Band-Aid solution to justice

Photo by Daniel Crump

Winnipeg has the largest Indigenous population across Canada with 38,700 First Nations, 52,130 Métis and 315 Inuit people. Yet the province of Manitoba lacks both Gladue reports and Gladue courts to represent this growing population.

A Gladue court deals with cases of Aboriginal people, both status and non-status, who have been charged with a criminal offence by recommending sentences that recognize Aboriginal traditions and their historical past.

The Canadian Bar Association says judges will apply Gladue in all situations regardless of the severity of the crime, including when making decisions about the length of the jail sentence.

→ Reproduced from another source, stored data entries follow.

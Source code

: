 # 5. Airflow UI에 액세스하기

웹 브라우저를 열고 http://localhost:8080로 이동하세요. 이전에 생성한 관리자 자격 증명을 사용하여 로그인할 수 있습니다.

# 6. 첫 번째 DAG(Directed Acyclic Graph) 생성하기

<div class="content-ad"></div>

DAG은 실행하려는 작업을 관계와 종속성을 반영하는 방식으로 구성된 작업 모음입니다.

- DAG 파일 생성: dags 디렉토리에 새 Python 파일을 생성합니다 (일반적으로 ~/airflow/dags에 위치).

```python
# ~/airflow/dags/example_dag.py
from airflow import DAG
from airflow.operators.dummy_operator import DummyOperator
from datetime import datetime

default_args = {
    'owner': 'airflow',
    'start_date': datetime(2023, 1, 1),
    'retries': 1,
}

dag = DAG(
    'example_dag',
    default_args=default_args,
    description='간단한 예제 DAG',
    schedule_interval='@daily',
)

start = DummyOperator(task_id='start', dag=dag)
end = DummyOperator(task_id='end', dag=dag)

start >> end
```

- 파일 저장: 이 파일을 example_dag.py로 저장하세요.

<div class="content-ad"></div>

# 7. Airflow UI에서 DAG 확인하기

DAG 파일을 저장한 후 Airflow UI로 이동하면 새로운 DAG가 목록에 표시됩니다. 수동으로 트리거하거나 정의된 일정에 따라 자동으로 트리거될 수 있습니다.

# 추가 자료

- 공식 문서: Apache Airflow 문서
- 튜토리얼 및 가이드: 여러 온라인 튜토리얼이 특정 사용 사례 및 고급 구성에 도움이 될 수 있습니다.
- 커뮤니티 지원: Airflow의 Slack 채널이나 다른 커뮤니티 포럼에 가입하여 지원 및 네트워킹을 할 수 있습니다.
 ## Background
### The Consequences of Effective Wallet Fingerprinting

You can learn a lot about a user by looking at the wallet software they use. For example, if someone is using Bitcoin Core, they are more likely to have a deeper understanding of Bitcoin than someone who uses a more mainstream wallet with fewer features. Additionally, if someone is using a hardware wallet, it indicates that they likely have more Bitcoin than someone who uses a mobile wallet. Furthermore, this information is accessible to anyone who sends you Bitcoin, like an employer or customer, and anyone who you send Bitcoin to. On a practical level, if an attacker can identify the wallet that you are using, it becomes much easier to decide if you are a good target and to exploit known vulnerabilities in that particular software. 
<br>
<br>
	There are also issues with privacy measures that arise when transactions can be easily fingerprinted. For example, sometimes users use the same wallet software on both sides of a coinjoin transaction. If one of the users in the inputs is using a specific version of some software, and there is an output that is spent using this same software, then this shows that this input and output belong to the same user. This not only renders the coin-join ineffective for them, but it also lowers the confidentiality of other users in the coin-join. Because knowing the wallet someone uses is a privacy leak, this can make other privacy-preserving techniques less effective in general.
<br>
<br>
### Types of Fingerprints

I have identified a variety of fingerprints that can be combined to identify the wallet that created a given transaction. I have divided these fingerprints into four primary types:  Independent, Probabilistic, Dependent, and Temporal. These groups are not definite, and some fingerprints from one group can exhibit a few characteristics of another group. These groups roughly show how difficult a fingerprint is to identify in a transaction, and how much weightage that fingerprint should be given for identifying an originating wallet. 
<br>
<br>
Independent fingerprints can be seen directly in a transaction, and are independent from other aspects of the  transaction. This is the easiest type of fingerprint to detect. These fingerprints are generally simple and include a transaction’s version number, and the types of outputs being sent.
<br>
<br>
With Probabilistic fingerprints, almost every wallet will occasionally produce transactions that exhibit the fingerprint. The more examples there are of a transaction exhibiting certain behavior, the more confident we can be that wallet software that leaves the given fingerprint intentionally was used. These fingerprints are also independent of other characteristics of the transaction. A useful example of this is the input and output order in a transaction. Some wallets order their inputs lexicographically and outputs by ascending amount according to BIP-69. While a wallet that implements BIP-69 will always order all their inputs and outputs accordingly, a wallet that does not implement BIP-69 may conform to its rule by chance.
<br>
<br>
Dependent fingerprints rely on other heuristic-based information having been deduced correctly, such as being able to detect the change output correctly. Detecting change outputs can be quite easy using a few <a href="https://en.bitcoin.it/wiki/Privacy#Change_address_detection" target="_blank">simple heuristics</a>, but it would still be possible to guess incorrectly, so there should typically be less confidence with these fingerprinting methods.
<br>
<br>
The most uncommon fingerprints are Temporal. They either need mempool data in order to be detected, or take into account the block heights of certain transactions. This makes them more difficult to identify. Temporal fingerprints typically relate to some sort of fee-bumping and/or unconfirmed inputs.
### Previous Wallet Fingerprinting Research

“I suppose there’s a concept of Gladue rights in the decision itself. The problem is, although it’s a legal requirement, very often it’s been stepped on by various governments deciding not to implement it,” Dr. David Milward, an assistant professor specializing in criminal law and Aboriginal justice at the University of Manitoba, says.

He explains that the Gladue principle means that, in sentencing, Canadian forces must take into account all necessary information regarding the situation and background of the accused. This includes residential schools, abuse within the family household and racism.

“Standard pre-sentence reports (that) try to comply with Gladue, in my opinion, don’t do a very good job, because they don’t go out and interview people in the community and as many people in the community as they should,” he says.

He adds that there is a risk section at the end of the Gladue report that claims Gladue factors advocate for more non-jail-type sentences, but the probation services take Gladue factors into account to argue for more severe punishment during sentencing.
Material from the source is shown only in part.